Posted by on Nov 14, 2013

Joining a Church?

What does it mean to “join” a church?  Is membership important?  What does church involvement look like?  What are the core values at play, and where do they come from?

Although I won’t attempt to answer all these questions here, I do want to highlight a couple of my favorite scriptures on church participation, and I pray these will be an encouragement for those considering a bigger role in their faith community.  I also hope to provide a framework for pastors and leaders as they communicate the value of “joining in” in a deeper way…

“As you come to him, the living Stone—rejected by humans but chosen by God and precious to him— you also, like living stones, are being built into a spiritual house to be a holy priesthood, offering spiritual sacrifices acceptable to God through Jesus Christ.” (1 PETER 2:4-5)

Present yourselves as building stones for the construction of a sanctuary vibrant with life, in which you’ll serve as holy priests offering Christ-approved lives up to God,” is how The Message paraphrase sums up this passage, and I love the language here!  These scriptures tell us that since church members are “living stones” we need everyone involved for the sanctuary to be “vibrant with life.”  Vibrant church is not a spectator sport.  The Bible calls the church the “body” of Christ…a living, moving, organism where every cell counts.

Peter goes on to say in 2:9-10:  “But you are a chosen people, a royal priesthood, a holy nation, God’s special possession, that you may declare the praises of him who called you out of darkness into his wonderful light. Once you were not a people, but now you are the people of God…”

But you are the ones chosen by God, chosen for the high calling of priestly work, chosen to be a holy people, God’s instruments to do his work and speak out for him, to tell others of the night-and-day difference he made for you—from nothing to something, from rejected to accepted.” (The Message)

This is where we get the phrase “the priesthood of all believers,” and it’s a beautiful picture.  Can you imagine it?  Everyone getting into the action of God’s work in the world, everyone playing a vital part in the grand story of the Gospel, every church member exercising his or her priestly calling and gifting within their community of faith…this is a picture worth fighting for!

If we agree that this ideal has some validity to it, then the next question is; what would that look like practically? The Bible, once again, paints a portrait to capture our vision and imagination:

1 Corinthians 14:26 …When you come together, each of you has a hymn, or a word of instruction, a revelation, a tongue or an interpretation. Everything must be done so that the church may be built up.”

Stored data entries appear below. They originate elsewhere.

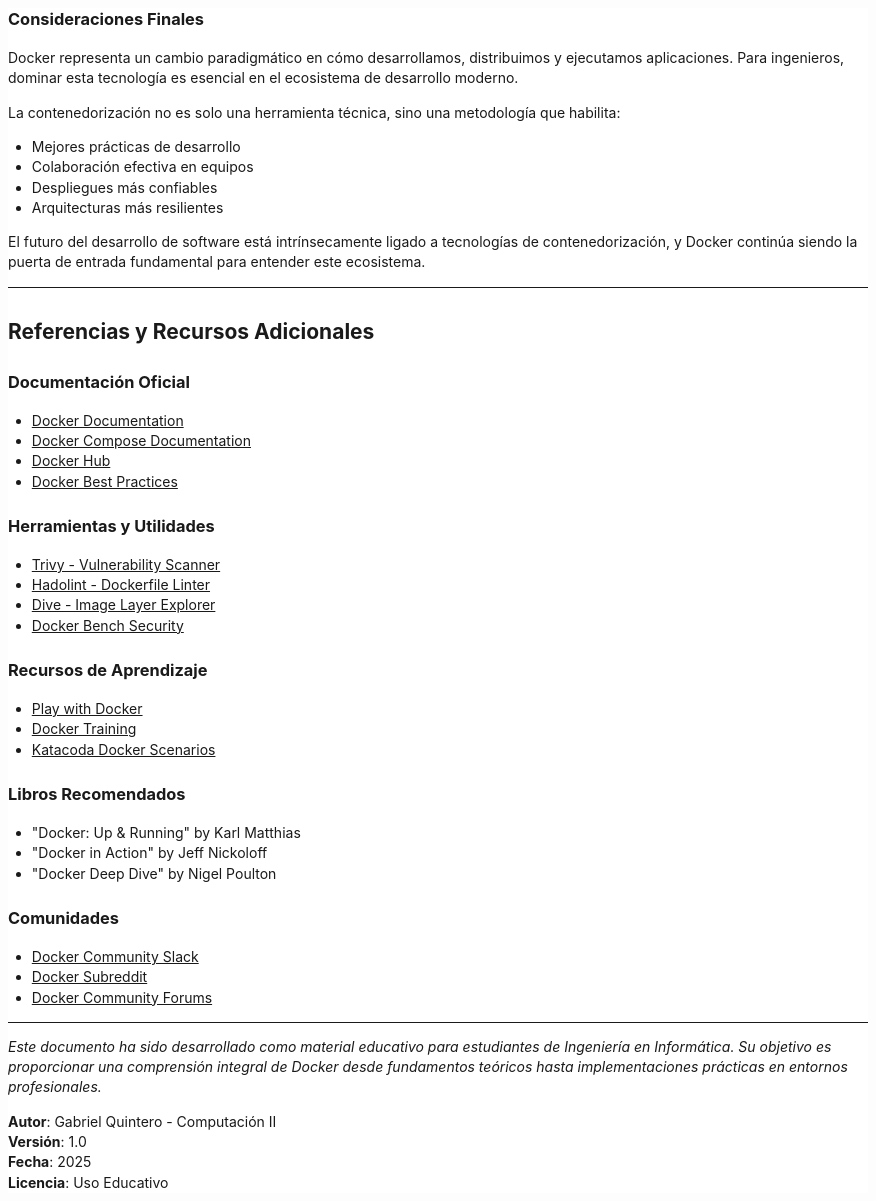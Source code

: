 ### Consideraciones Finales

Docker representa un cambio paradigmático en cómo desarrollamos, distribuimos y ejecutamos aplicaciones. Para ingenieros, dominar esta tecnología es esencial en el ecosistema de desarrollo moderno.

La contenedorización no es solo una herramienta técnica, sino una metodología que habilita:
- Mejores prácticas de desarrollo
- Colaboración efectiva en equipos
- Despliegues más confiables
- Arquitecturas más resilientes

El futuro del desarrollo de software está intrínsecamente ligado a tecnologías de contenedorización, y Docker continúa siendo la puerta de entrada fundamental para entender este ecosistema.

---

## Referencias y Recursos Adicionales

### Documentación Oficial
- [Docker Documentation](https://docs.docker.com/)
- [Docker Compose Documentation](https://docs.docker.com/compose/)
- [Docker Hub](https://hub.docker.com/)
- [Docker Best Practices](https://docs.docker.com/develop/dev-best-practices/)

### Herramientas y Utilidades
- [Trivy - Vulnerability Scanner](https://github.com/aquasecurity/trivy)
- [Hadolint - Dockerfile Linter](https://github.com/hadolint/hadolint)
- [Dive - Image Layer Explorer](https://github.com/wagoodman/dive)
- [Docker Bench Security](https://github.com/docker/docker-bench-security)

### Recursos de Aprendizaje
- [Play with Docker](https://labs.play-with-docker.com/)
- [Docker Training](https://training.docker.com/)
- [Katacoda Docker Scenarios](https://katacoda.com/docker)

### Libros Recomendados
- "Docker: Up & Running" by Karl Matthias
- "Docker in Action" by Jeff Nickoloff
- "Docker Deep Dive" by Nigel Poulton

### Comunidades
- [Docker Community Slack](https://dockercommunity.slack.com/)
- [Docker Subreddit](https://reddit.com/r/docker)
- [Docker Community Forums](https://forums.docker.com/)

---

*Este documento ha sido desarrollado como material educativo para estudiantes de Ingeniería en Informática. Su objetivo es proporcionar una comprensión integral de Docker desde fundamentos teóricos hasta implementaciones prácticas en entornos profesionales.*

**Autor**: Gabriel Quintero - Computación II  
**Versión**: 1.0  
**Fecha**: 2025  
**Licencia**: Uso Educativo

hmmm…”built up”; interesting picture…with “living stones” maybe?

…and The Message says, “When you gather for worship, each one of you be prepared with something that will be useful for all: Sing a hymn, teach a lesson, tell a story, lead a prayer, provide an insight.”

This is what I like to call an every-member-functioning body, and I believe it is the calling of every church leader to give themselves fully to this vision; facilitating, encouraging, and championing the idea of every person playing their God-given part.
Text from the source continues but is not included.